At the filling station, C.W. wears a deep maroon cotton neckerchief with a bright orange paisley print. Shortly after, he dresses for his first bank robbery with the gang in a blue and white paisley-printed cotton neckerchief and a charcoal wool tailored five- or six-button waistcoat in lieu of his denim jacket.

Michael J. Pollard as C.W. Moss in Bonnie & Clyde (1967)

Production photos of Michael J. Pollard in his indigo dotted shirt and waistcoat as C.W. Moss, including on set during the bank robbery and during a since-deleted scene of C.W. joining Clyde and Bonnie over breakfast that morning.

C.W. was dressed only in his underwear when meeting Clyde’s brother Buck and sister-in-law Blanche (Estelle Parsons), much to Blanche’s dismay, but he eventually pulled on his usual denim jacket and jeans for the ride to Joplin. These scenes also briefly feature him wearing a pale-blue cotton shirt printed with a scattered field of clustered navy-and-white dots.

Michael J. Pollard as C.W. Moss in Bonnie & Clyde (1967)

One of the few glimpses we get of C.W.’s Joplin shirt, and also one of the few remnants of Benton and Newman’s original screenplay which depicted more physical intimacy between Clyde and C.W.

C.W.’s denim jacket makes its final appearance when the gang corners and humiliates their hunter, former Texas Ranger captain Frank Hamer (Denver Pyle), during Clyde’s bathroom break in the Missouri woods. Under the jacket, C.W. wears a cream striped cotton shirt with a spread collar, front placket, and button cuffs. Patterned with widely spaced stripes alternating between pale-blue and rust-brown, this shirt would later be ruined by the oil spilling out from under the gang’s green DeSoto Six getaway car.

At the beginning of the Hamer scene while riding in their black Dodge sedan, C.W. wears the shirt’s top few buttons open as usual with the blue-and-white paisley neckerchief around his neck, but he has the shirt buttoned up to his neck with the kerchief under the collar like a necktie by the time the gang has exited the car to hold Hamer at gunpoint.

Faye Dunaway, Michael J. Pollard, and Estelle Parsons in Bonnie & Clyde (1967)

C.W. ought to know his place in the gang when he’s forced to ride in the middle seat.
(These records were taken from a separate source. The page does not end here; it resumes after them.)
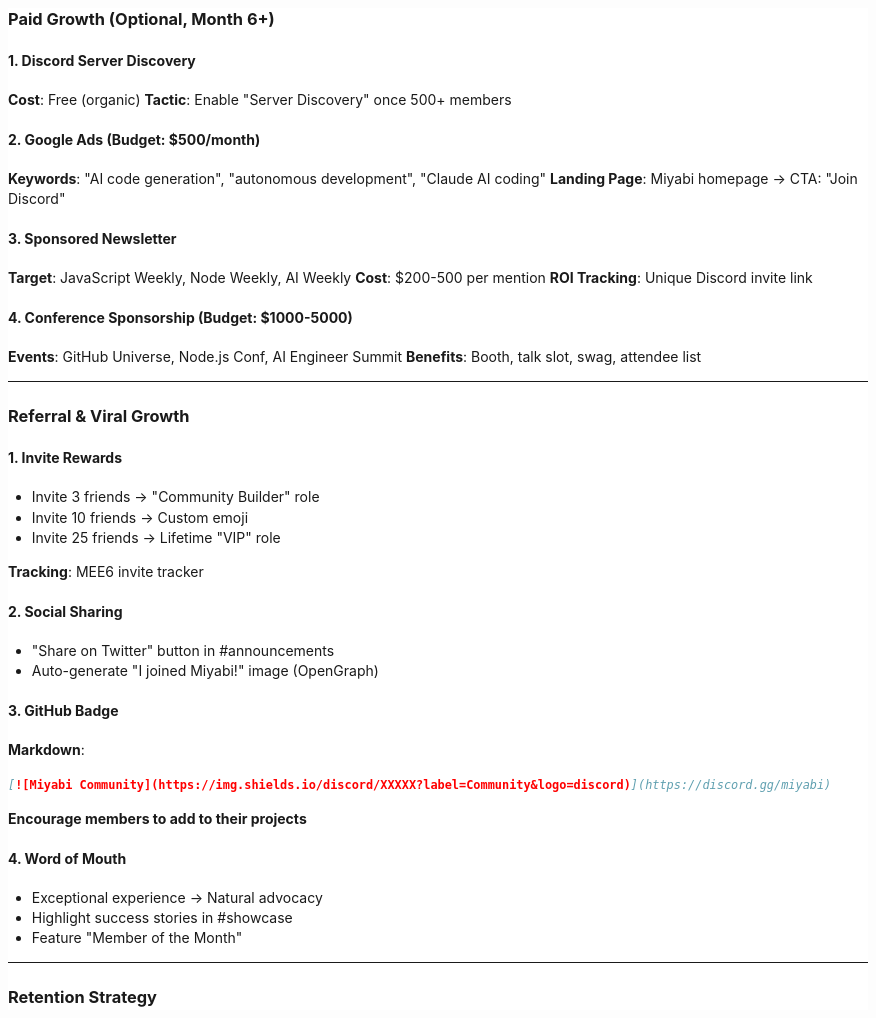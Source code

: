 
### Paid Growth (Optional, Month 6+)

#### 1. Discord Server Discovery
**Cost**: Free (organic)
**Tactic**: Enable "Server Discovery" once 500+ members

#### 2. Google Ads (Budget: $500/month)
**Keywords**: "AI code generation", "autonomous development", "Claude AI coding"
**Landing Page**: Miyabi homepage → CTA: "Join Discord"

#### 3. Sponsored Newsletter
**Target**: JavaScript Weekly, Node Weekly, AI Weekly
**Cost**: $200-500 per mention
**ROI Tracking**: Unique Discord invite link

#### 4. Conference Sponsorship (Budget: $1000-5000)
**Events**: GitHub Universe, Node.js Conf, AI Engineer Summit
**Benefits**: Booth, talk slot, swag, attendee list

---

### Referral & Viral Growth

#### 1. Invite Rewards
- Invite 3 friends → "Community Builder" role
- Invite 10 friends → Custom emoji
- Invite 25 friends → Lifetime "VIP" role

**Tracking**: MEE6 invite tracker

#### 2. Social Sharing
- "Share on Twitter" button in #announcements
- Auto-generate "I joined Miyabi!" image (OpenGraph)

#### 3. GitHub Badge
**Markdown**:
```markdown
[![Miyabi Community](https://img.shields.io/discord/XXXXX?label=Community&logo=discord)](https://discord.gg/miyabi)
```

**Encourage members to add to their projects**

#### 4. Word of Mouth
- Exceptional experience → Natural advocacy
- Highlight success stories in #showcase
- Feature "Member of the Month"

---

### Retention Strategy
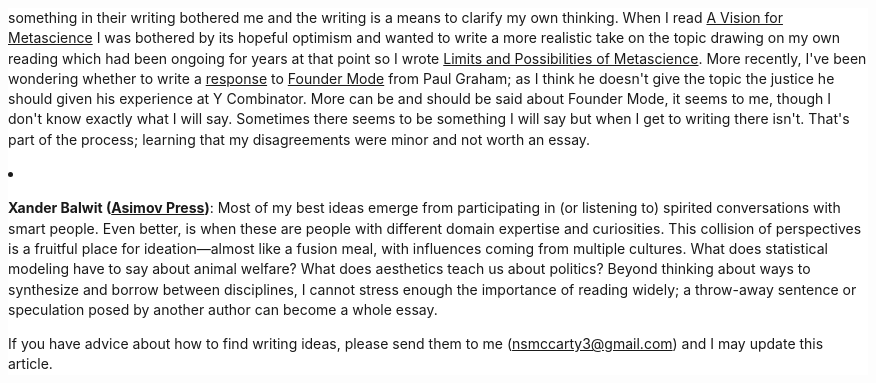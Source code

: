 something in their writing bothered me and the writing is a means to clarify my own thinking. When I read </span><a data-omnivore-anchor-idx="172" href="https://scienceplusplus.org/metascience/" rel="">A Vision for Metascience</a><span data-omnivore-anchor-idx="173"> I was bothered by its hopeful optimism and wanted to write a more realistic take on the topic drawing on my own reading which had been ongoing for years at that point so I wrote </span><a data-omnivore-anchor-idx="174" href="https://nintil.com/metascience-limits" rel="">Limits and Possibilities of Metascience</a><span data-omnivore-anchor-idx="175">. More recently, I've been wondering whether to write a </span><a data-omnivore-anchor-idx="176" href="https://x.com/ArtirKel/status/1831495357353865652" rel="">response</a><span data-omnivore-anchor-idx="177"> to </span><a data-omnivore-anchor-idx="178" href="https://paulgraham.com/foundermode.html" rel="">Founder Mode</a><span data-omnivore-anchor-idx="179"> from Paul Graham; as I think he doesn't give the topic the justice he should given his experience at Y Combinator. More can be and should be said about Founder Mode, it seems to me, though I don't know exactly what I will say. Sometimes there seems to be something I will say but when I get to writing there isn't. That's part of the process; learning that my disagreements were minor and not worth an essay.</span></p></li><li data-omnivore-anchor-idx="180"><p data-omnivore-anchor-idx="181"><strong data-omnivore-anchor-idx="182"><span data-omnivore-anchor-idx="183">Xander Balwit (</span><a data-omnivore-anchor-idx="184" href="https://press.asimov.com/" rel="">Asimov Press</a><span data-omnivore-anchor-idx="185">)</span></strong><span data-omnivore-anchor-idx="186">: Most of my best ideas emerge from participating in (or listening to) spirited conversations with smart people. Even better, is when these are people with different domain expertise and curiosities. This collision of perspectives is a fruitful place for ideation—almost like a fusion meal, with influences coming from multiple cultures. What does statistical modeling have to say about animal welfare? What does aesthetics teach us about politics? Beyond thinking about ways to synthesize and borrow between disciplines, I cannot stress enough the importance of reading widely; a throw-away sentence or speculation posed by another author can become a whole essay.&nbsp;</span></p></li></ol><p data-omnivore-anchor-idx="187">If you have advice about how to find writing ideas, please send them to me (nsmccarty3@gmail.com) and I may update this article.</p></div></DIV></DIV>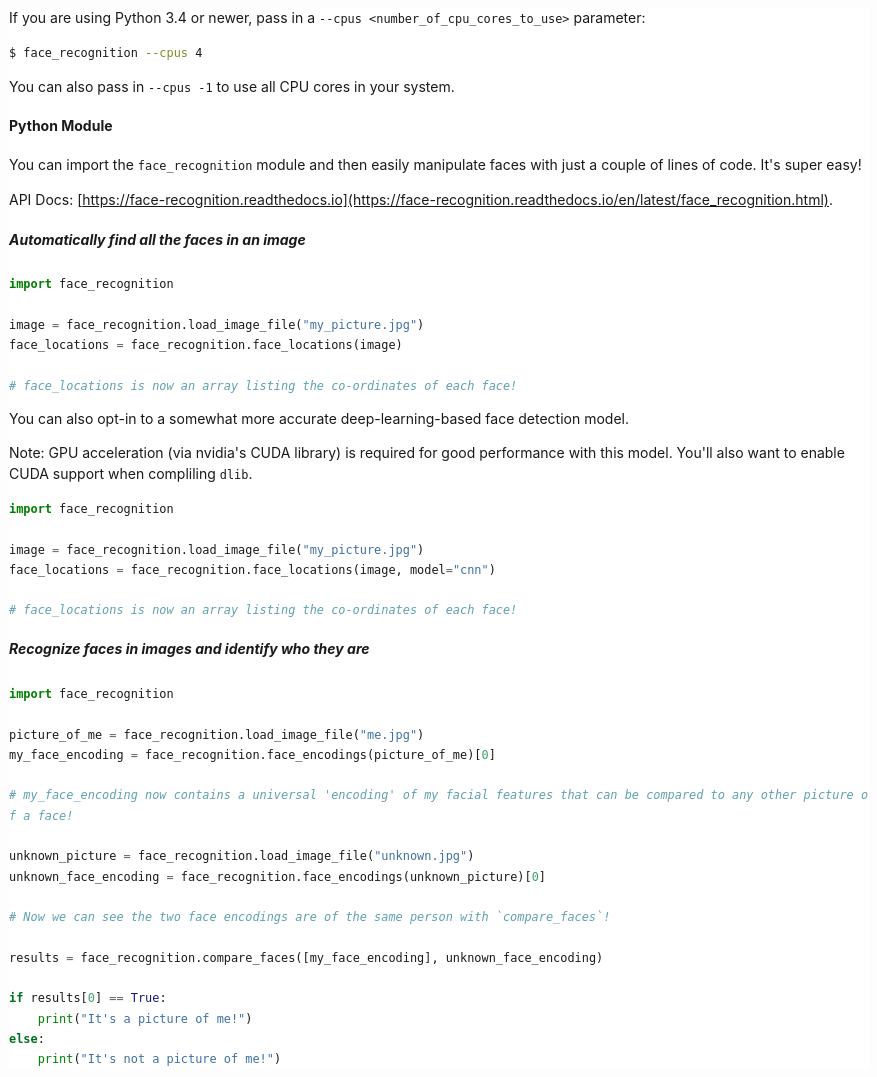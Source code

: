 If you are using Python 3.4 or newer, pass in a `--cpus <number_of_cpu_cores_to_use>` parameter:

```bash
$ face_recognition --cpus 4
```

You can also pass in `--cpus -1` to use all CPU cores in your system.

#### Python Module

You can import the `face_recognition` module and then easily manipulate
faces with just a couple of lines of code. It's super easy!

API Docs: [https://face-recognition.readthedocs.io](https://face-recognition.readthedocs.io/en/latest/face_recognition.html).

##### Automatically find all the faces in an image

```python
import face_recognition

image = face_recognition.load_image_file("my_picture.jpg")
face_locations = face_recognition.face_locations(image)

# face_locations is now an array listing the co-ordinates of each face!
```

You can also opt-in to a somewhat more accurate deep-learning-based face detection model.

Note: GPU acceleration (via nvidia's CUDA library) is required for good
performance with this model. You'll also want to enable CUDA support
when compliling `dlib`.

```python
import face_recognition

image = face_recognition.load_image_file("my_picture.jpg")
face_locations = face_recognition.face_locations(image, model="cnn")

# face_locations is now an array listing the co-ordinates of each face!
```

##### Recognize faces in images and identify who they are

```python
import face_recognition

picture_of_me = face_recognition.load_image_file("me.jpg")
my_face_encoding = face_recognition.face_encodings(picture_of_me)[0]

# my_face_encoding now contains a universal 'encoding' of my facial features that can be compared to any other picture of a face!

unknown_picture = face_recognition.load_image_file("unknown.jpg")
unknown_face_encoding = face_recognition.face_encodings(unknown_picture)[0]

# Now we can see the two face encodings are of the same person with `compare_faces`!

results = face_recognition.compare_faces([my_face_encoding], unknown_face_encoding)

if results[0] == True:
    print("It's a picture of me!")
else:
    print("It's not a picture of me!")
```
For all the attention that went into ensuring C.W. wore an era-correct Type I jacket, his Levi’s 501 jeans are clearly a post-World War II model styled with belt loops rather than suspender buttons (which were removed in 1937) or a cinch-back strap (removed during World War II to conform to War Production Board standards). Efforts were clearly made to disguise the manufacturer, with the leather or Jacron “Two Horses” patch removed from its customary position on the back-right waistband and only a hint of the familiar “red tab” visible along the seam of the back-right patch pocket. At least the non-centered rear belt loop suggests C.W.’s jeans were likely produced before 1964. He wears them with his usual plain black leather cowboy boots.

Michael J. Pollard and Faye Dunaway in Bonnie & Clyde (1967)


The Gun

The Barrow gang appears to cycle through their arsenal without much rhyme or reason, save for Bonnie keeping the nickel-plated Smith & Wesson revolver that Clyde promised her after their first round of target practice. At this stage in the story, C.W. carries a similar Smith & Wesson Military & Police revolver, albeit in the classic configuration of a blued steel frame mated to smooth walnut grips with a lanyard ring. Introduced around the turn of the 20th century, this six-shot double-action .38 Special revolver would set the American law-enforcement standard for the better part of the century, including after Smith & Wesson re-designated it the Model 10 when it began numbering their revolver models in the 1950s.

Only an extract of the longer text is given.